Having heard that Peter Berg was all systems go for a “Friday Night Lights” movie, I did what any normal person would do when faced with this news in conjunction with a week-long break. I re-watched every episode of “Friday Night Lights” ever produced — all five seasons, from the shiver-inducing “We all fall” speech in the last minutes of the pilot, through every win and loss, to the final tear-wrenching moments of the season finale.
I waited with baited breath as Matt Saracen (Zach Gilford) stepped up for paralyzed Jason Street (Scott Porter), shook my head furiously when I found out Smash Williams (Gaius Charles) blew out his knee and his chances for a scholarship in one fateful crunch, lusted after adorably and habitually drunk Tim Riggins (Taylor Kitsch), alternated between sympathy and hatred for golden boy J.D. McCoy (Jeremy Sumpter), and fell in love with every sweetly accented word out of Coach Taylor’s (Kyle Chandler) mouth. I virtually lived and breathed Dillon football.
And in doing so, I realized that while the question of choosing your favorite TV show isn’t taken lightly — favorite here meaning the TV show you followed religiously when it aired, then ran out and bought the season DVDs, watching them till your DVD player died and the backs of the discs were so scratched you couldn’t get through one episode without it skipping — I can’t help but conclude that if I had to pick a show that would fall under that umbrella of exceptional, “Friday Night Lights” would hit high on the list.
However, as much as I loved the Texas-flavored series, I’m positive that I will hate the impending movie adaptation. The series is already based off the original “Friday Night Lights” movie starring Billy Bob Thornton, which was adapted from the novel by H.G. Bissinger. Is there really a need to squeeze another film out of the admittedly overworked concept? Of all the series that had a less-than-stellar ending warranting a final hurrah in film form, “Friday Night Lights” doesn’t even come close to making the list. The characters were moving forward in a way that would be difficult to jumble back together again. Why undermine the emotional perfection of the series finale?
Lately, it seems there has been a flux of TV series attempting to make the jump from the small screen to the silver screen. “Arrested Development” is rumored to be producing a movie adaptation, after the new episodes air on Netflix. “24” is also on the list of series that want to take the leap, along with “Party Down” — a relatively obscure Showtime series — and several others.
So why the rush to take something that worked so well in a television format and try to bundle it up in the wildly different arena of film?

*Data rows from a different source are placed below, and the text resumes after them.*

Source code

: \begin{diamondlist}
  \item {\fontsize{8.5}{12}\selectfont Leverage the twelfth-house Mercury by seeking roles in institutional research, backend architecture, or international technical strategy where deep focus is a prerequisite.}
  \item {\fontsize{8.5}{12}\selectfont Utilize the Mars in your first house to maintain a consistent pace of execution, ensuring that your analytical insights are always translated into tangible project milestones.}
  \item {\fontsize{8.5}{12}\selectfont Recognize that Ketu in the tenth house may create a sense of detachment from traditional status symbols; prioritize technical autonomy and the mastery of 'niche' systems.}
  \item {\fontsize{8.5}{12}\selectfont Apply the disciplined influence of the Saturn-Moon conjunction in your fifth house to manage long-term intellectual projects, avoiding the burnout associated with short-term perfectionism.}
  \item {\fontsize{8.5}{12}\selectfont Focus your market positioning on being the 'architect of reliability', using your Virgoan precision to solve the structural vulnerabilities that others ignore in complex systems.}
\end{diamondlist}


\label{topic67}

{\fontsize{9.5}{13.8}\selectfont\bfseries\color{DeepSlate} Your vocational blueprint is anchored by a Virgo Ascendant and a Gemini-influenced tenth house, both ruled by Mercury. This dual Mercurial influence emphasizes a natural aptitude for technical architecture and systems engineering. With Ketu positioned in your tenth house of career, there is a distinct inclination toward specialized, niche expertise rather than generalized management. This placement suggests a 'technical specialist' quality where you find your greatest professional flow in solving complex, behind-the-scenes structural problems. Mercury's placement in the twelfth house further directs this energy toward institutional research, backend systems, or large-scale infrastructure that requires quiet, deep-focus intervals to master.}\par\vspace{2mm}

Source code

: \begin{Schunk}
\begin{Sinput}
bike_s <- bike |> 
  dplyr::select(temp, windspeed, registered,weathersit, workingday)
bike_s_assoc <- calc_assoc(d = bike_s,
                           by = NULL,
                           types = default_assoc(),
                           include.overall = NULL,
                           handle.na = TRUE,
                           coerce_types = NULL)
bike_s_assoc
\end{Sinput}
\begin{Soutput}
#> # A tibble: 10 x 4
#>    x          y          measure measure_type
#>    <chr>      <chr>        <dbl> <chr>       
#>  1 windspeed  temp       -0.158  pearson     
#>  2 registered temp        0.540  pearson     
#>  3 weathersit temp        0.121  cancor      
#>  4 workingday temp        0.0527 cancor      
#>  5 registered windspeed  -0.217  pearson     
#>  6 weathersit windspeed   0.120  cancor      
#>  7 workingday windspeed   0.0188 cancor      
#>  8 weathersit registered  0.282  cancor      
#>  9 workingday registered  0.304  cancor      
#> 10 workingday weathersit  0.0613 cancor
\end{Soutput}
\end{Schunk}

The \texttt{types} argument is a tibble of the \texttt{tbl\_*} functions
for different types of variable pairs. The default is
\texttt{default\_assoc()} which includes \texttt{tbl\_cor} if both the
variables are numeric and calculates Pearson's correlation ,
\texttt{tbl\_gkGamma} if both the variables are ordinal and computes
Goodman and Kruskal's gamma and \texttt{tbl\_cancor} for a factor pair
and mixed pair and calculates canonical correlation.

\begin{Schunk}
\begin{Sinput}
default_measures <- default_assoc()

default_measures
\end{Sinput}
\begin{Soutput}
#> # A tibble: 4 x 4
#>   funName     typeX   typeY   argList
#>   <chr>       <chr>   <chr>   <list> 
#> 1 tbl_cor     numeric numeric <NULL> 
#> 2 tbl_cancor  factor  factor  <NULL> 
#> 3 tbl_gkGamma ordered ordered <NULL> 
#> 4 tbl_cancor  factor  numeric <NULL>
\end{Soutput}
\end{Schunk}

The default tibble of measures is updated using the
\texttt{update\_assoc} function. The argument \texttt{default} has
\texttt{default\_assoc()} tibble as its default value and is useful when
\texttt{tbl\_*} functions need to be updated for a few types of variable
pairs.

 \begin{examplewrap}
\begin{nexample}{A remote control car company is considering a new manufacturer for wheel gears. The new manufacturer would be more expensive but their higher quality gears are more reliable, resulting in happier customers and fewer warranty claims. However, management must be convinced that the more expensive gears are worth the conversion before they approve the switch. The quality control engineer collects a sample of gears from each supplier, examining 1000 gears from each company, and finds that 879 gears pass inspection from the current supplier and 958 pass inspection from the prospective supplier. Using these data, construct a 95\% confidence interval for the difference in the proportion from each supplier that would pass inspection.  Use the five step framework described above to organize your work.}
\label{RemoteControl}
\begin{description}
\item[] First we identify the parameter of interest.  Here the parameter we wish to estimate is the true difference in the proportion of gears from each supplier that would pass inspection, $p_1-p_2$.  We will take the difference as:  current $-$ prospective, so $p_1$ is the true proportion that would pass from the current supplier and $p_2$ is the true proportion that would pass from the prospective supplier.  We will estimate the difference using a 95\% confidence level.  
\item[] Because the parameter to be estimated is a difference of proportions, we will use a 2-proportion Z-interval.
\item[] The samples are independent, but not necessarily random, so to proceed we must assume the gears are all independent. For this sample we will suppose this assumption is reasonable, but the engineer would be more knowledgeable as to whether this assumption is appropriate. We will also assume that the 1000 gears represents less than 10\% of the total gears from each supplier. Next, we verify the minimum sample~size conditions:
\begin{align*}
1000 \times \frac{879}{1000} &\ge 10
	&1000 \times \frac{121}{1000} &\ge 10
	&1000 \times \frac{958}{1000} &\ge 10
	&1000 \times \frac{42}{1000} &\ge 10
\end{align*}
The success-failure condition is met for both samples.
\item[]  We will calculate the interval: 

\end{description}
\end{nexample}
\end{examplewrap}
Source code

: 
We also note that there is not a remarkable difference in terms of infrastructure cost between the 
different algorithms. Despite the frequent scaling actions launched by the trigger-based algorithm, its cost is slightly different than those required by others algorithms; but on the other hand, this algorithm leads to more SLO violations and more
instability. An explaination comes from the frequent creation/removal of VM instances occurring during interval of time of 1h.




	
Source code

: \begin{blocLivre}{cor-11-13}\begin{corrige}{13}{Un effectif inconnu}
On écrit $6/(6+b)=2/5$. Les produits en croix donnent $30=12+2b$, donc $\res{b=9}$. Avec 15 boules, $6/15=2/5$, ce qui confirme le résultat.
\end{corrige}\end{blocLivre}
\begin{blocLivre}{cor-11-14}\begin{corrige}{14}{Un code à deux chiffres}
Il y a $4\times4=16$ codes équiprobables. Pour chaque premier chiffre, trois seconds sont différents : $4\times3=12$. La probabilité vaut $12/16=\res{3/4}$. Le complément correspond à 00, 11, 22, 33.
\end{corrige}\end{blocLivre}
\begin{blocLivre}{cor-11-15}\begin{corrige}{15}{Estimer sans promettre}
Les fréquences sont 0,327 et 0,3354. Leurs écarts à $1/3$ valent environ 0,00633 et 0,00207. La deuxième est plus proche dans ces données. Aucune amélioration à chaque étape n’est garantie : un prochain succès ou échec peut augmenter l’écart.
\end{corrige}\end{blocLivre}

For one thing, there’s no long, drawn-out season to work with, only a continuous hour-and-a-half storyline that has to fully resolve all loose ends and end strong — strong enough to warrant this extra addition, to give a reason as to why the series needed to be continued, and ultimately, why the film needed to be made. Now that’s one tall order.
Not to mention that all the cast members must be assembled, even though many have inevitably gone on with their careers — in the case of “Friday Night Lights,” Connie Britton is tied up with a potential new series, Taylor Kitsch and Kyle Chandler are well on their way to movie-star status, and much of the rest of the cast is similarly preoccupied. And if you can’t get most, if not all, of the original actors, the movie is pretty much toast right out of the gate.
So, while I appreciate the beloved — and I would know — series, I wish Peter Berg would focus his attentions on developing a new series that might reach half the affluence of “Friday Night Lights” instead of trying to live in the glory of projects past.
The time has come to move on. But that doesn’t mean we won’t forever remember Dillon fondly. As always, “Clear Eyes. Full Hearts. Can’t Lose.”